The problem: Return the run of lines below that opens with the line containing "1. Get 1 lemongrass, sliced" and closes with the line containing "<!--inarticleads2-->", keeping each one exact.

Given records:
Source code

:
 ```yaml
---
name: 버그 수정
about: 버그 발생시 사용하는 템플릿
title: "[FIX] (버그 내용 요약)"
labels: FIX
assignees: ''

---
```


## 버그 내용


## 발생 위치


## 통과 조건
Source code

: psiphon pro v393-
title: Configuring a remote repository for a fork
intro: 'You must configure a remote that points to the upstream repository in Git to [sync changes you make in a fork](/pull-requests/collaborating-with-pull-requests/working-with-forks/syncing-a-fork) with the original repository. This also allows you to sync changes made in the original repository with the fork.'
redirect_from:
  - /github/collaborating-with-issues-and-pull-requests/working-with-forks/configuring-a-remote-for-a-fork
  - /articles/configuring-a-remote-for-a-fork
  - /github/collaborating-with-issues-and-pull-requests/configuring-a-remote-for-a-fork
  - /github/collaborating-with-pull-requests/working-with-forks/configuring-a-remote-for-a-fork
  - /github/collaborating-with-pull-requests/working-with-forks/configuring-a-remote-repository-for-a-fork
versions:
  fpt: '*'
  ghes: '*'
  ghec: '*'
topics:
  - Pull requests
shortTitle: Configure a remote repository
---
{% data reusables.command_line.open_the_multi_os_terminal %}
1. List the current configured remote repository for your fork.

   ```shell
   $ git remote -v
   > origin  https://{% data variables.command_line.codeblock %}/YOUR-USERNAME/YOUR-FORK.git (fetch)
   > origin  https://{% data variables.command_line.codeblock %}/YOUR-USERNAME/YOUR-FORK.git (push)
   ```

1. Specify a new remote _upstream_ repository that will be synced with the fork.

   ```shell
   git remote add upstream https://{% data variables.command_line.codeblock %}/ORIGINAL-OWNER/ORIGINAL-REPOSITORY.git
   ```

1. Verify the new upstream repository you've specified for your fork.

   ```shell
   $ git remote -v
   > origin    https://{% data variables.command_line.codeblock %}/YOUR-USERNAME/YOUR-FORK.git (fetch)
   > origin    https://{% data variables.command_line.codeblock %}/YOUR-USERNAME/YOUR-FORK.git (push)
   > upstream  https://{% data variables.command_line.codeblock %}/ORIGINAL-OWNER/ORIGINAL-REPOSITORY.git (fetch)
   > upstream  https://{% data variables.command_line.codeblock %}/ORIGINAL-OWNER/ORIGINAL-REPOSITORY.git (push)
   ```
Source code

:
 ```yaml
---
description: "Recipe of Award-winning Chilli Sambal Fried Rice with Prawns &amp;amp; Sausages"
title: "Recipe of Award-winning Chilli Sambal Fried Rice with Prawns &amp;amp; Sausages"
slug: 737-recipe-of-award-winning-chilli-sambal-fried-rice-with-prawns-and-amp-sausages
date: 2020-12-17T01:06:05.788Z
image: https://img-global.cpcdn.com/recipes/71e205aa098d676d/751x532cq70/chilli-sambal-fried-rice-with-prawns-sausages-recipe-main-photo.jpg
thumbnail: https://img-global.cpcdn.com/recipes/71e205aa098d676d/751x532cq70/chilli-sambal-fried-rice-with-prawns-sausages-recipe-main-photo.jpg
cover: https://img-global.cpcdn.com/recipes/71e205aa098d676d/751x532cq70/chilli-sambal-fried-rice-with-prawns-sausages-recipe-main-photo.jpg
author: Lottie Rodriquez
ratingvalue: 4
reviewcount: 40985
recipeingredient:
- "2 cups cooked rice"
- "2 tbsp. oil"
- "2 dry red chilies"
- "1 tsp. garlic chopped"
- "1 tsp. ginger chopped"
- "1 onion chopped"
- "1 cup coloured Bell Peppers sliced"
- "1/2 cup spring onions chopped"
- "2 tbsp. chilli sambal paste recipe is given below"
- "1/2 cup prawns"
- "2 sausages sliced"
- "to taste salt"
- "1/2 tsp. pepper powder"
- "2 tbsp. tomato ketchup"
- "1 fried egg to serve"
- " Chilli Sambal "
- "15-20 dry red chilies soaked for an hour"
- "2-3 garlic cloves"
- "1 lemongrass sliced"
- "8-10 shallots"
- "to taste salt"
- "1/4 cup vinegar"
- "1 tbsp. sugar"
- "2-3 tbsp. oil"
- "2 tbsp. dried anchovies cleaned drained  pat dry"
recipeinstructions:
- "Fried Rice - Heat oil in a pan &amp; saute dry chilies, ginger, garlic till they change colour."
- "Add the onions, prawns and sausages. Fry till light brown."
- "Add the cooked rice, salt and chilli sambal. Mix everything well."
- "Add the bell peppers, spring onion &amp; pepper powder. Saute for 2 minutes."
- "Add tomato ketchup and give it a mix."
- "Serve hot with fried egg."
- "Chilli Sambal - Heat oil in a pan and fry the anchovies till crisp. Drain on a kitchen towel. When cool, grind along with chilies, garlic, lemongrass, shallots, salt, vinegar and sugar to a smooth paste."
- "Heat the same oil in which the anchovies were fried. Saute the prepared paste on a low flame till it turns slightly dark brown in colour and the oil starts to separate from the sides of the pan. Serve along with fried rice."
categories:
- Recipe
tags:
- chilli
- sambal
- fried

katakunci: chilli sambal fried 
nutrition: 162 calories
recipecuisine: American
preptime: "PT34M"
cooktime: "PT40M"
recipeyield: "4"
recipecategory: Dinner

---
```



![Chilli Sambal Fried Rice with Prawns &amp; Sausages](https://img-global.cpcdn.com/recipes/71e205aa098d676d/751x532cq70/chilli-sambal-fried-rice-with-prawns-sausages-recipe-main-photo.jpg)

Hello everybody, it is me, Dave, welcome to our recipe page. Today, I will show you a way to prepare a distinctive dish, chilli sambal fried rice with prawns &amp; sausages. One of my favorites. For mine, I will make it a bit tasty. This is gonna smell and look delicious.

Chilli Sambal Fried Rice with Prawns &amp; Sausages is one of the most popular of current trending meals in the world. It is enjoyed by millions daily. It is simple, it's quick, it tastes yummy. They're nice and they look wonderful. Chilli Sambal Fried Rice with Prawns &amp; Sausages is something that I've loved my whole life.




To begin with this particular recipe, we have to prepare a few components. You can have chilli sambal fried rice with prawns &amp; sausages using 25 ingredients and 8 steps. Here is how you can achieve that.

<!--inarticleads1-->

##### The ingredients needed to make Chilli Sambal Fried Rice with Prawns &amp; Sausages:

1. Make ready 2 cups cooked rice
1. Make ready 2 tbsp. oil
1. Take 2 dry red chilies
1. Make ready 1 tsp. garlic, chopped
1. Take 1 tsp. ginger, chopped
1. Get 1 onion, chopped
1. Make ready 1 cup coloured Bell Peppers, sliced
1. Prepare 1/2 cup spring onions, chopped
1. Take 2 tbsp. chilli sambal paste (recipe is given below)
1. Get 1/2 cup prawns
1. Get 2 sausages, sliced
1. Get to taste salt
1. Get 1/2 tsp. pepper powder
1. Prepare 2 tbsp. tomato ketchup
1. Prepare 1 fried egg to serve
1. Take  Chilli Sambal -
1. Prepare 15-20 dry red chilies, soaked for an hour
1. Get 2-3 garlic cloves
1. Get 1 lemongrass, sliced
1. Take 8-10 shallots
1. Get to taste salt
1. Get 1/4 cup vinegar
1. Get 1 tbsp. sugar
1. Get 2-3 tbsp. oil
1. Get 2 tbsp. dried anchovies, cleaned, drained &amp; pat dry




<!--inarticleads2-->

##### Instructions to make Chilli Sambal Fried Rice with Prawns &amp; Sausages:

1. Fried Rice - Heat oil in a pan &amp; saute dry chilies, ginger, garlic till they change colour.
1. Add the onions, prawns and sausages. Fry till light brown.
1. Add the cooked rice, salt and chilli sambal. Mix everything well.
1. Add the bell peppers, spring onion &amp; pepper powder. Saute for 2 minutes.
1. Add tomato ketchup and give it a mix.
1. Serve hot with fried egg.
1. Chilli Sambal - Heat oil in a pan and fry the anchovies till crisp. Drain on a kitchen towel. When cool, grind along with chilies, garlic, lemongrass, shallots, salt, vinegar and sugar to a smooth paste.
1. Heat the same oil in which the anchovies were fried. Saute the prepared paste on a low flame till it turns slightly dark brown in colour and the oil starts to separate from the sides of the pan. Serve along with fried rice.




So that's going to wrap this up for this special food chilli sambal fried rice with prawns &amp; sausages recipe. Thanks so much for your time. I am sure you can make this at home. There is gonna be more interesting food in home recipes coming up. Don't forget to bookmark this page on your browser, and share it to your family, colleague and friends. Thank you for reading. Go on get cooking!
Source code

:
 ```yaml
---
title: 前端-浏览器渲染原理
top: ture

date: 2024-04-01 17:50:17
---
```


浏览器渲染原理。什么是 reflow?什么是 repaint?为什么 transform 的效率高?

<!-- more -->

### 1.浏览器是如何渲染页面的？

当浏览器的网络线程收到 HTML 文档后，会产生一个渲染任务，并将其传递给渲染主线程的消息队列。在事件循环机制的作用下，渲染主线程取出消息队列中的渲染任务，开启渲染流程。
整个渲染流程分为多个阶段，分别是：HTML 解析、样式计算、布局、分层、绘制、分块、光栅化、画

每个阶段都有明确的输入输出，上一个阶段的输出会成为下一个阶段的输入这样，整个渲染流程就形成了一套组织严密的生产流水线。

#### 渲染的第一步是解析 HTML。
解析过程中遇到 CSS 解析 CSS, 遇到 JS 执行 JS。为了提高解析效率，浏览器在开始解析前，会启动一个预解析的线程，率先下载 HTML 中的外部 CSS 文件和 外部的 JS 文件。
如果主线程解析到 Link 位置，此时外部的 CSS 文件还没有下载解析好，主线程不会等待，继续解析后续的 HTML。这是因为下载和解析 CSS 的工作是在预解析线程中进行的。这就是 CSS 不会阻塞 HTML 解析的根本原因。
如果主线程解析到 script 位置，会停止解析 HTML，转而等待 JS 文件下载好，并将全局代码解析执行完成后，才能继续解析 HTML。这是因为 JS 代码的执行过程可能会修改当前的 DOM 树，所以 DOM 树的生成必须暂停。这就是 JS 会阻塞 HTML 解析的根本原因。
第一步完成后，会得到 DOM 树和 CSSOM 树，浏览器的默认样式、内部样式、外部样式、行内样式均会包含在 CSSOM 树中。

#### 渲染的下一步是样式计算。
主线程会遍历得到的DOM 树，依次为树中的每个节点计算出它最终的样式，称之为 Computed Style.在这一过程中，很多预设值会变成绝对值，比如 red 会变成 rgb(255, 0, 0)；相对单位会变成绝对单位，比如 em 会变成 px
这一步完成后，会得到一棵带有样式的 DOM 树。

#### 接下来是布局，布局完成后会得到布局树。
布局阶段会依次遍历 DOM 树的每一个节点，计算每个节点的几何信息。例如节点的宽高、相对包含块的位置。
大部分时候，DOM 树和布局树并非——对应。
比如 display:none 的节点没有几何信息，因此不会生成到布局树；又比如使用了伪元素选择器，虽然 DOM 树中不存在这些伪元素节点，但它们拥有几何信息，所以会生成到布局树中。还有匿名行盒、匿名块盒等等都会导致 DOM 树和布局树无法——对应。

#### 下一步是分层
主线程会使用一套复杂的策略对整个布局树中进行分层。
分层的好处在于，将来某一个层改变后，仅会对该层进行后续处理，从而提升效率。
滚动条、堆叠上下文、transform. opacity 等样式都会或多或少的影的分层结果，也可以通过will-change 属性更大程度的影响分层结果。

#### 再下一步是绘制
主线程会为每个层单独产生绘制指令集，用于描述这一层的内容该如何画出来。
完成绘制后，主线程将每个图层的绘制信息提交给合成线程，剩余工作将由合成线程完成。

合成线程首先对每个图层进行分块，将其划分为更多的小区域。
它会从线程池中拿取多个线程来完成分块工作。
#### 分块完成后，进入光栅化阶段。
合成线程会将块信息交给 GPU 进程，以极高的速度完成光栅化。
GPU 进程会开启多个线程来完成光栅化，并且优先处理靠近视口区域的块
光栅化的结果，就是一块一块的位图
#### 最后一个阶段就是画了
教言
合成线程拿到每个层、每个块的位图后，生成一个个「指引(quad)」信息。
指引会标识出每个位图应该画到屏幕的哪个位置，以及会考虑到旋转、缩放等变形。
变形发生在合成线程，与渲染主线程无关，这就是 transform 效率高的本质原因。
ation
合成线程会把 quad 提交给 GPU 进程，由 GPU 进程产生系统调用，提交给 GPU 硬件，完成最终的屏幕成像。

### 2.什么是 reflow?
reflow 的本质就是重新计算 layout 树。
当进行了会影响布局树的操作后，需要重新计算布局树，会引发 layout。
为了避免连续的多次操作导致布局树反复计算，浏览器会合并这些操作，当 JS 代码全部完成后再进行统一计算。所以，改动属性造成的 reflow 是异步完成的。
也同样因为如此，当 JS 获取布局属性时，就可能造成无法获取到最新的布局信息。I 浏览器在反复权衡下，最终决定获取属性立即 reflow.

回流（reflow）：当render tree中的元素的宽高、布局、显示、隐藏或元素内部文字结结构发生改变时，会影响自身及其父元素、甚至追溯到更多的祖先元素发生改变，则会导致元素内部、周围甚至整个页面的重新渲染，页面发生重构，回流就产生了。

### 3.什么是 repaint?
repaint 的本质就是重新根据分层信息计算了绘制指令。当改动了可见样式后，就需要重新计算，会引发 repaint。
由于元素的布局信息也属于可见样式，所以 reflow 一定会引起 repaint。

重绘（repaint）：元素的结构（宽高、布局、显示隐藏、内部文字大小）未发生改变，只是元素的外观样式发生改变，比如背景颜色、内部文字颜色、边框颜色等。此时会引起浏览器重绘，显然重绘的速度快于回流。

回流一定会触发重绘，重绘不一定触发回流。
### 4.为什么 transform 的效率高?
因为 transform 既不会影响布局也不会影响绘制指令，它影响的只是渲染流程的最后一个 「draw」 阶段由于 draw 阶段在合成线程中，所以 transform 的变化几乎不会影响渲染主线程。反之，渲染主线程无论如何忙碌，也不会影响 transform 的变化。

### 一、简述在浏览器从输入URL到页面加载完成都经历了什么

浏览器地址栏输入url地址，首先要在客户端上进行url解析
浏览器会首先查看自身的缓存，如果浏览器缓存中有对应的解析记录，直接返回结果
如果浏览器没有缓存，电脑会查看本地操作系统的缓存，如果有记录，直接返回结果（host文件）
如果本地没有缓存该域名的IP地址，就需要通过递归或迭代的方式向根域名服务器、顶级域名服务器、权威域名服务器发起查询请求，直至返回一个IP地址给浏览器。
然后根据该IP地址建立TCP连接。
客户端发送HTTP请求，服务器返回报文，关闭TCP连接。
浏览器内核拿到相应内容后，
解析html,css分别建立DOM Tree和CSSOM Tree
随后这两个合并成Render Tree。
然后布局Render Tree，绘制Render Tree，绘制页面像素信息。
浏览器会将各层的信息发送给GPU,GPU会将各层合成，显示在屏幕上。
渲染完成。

Result of this exercise:
1. Get 1 lemongrass, sliced
1. Take 8-10 shallots
1. Get to taste salt
1. Get 1/4 cup vinegar
1. Get 1 tbsp. sugar
1. Get 2-3 tbsp. oil
1. Get 2 tbsp. dried anchovies, cleaned, drained &amp; pat dry




<!--inarticleads2-->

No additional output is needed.